Your task is to copy each line of the records that includes the string "在搜索字段下".

:: Records supplied ::

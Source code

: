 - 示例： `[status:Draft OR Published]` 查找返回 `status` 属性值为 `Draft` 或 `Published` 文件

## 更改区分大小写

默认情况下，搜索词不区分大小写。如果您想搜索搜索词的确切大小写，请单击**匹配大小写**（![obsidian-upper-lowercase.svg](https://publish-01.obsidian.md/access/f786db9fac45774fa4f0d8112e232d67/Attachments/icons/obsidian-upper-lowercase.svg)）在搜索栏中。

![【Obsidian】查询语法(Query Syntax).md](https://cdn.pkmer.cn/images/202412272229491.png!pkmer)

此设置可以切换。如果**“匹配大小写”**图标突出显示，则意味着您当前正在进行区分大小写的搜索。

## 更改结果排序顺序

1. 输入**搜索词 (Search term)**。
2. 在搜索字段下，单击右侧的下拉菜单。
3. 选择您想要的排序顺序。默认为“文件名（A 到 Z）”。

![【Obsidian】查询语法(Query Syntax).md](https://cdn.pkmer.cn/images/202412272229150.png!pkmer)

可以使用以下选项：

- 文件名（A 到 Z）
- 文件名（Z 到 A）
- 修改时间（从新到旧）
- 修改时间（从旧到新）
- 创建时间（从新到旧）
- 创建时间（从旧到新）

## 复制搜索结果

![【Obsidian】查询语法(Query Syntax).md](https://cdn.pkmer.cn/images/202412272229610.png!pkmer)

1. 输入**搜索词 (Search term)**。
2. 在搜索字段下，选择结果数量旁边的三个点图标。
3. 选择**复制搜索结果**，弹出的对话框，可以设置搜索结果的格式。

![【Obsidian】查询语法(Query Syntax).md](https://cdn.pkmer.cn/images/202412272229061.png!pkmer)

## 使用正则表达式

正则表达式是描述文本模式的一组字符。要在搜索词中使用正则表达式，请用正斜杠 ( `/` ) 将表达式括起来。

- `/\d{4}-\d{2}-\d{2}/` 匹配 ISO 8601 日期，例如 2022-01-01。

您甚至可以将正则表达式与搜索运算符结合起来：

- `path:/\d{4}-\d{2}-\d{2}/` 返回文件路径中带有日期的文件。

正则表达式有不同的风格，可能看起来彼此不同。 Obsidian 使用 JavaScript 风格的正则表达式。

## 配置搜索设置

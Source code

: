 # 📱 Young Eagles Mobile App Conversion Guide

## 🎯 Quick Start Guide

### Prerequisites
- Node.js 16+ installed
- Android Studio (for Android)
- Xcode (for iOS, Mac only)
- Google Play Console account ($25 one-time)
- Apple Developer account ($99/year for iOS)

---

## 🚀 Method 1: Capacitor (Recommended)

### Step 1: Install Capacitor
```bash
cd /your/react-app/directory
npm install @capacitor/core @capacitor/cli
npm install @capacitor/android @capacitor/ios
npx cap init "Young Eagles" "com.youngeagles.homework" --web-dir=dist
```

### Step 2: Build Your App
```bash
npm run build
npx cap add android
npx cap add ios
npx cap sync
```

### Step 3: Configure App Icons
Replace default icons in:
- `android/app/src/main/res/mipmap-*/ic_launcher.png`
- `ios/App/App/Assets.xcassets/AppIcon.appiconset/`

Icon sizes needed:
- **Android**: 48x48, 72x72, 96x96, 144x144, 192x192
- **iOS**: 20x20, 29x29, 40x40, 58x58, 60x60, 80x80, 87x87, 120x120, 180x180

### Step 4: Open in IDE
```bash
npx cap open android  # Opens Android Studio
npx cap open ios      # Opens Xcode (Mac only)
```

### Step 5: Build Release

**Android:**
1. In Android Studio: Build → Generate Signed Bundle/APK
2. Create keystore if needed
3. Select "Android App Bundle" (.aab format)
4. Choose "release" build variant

:::

Final answer –
2. 在搜索字段下，单击右侧的下拉菜单。
2. 在搜索字段下，选择结果数量旁边的三个点图标。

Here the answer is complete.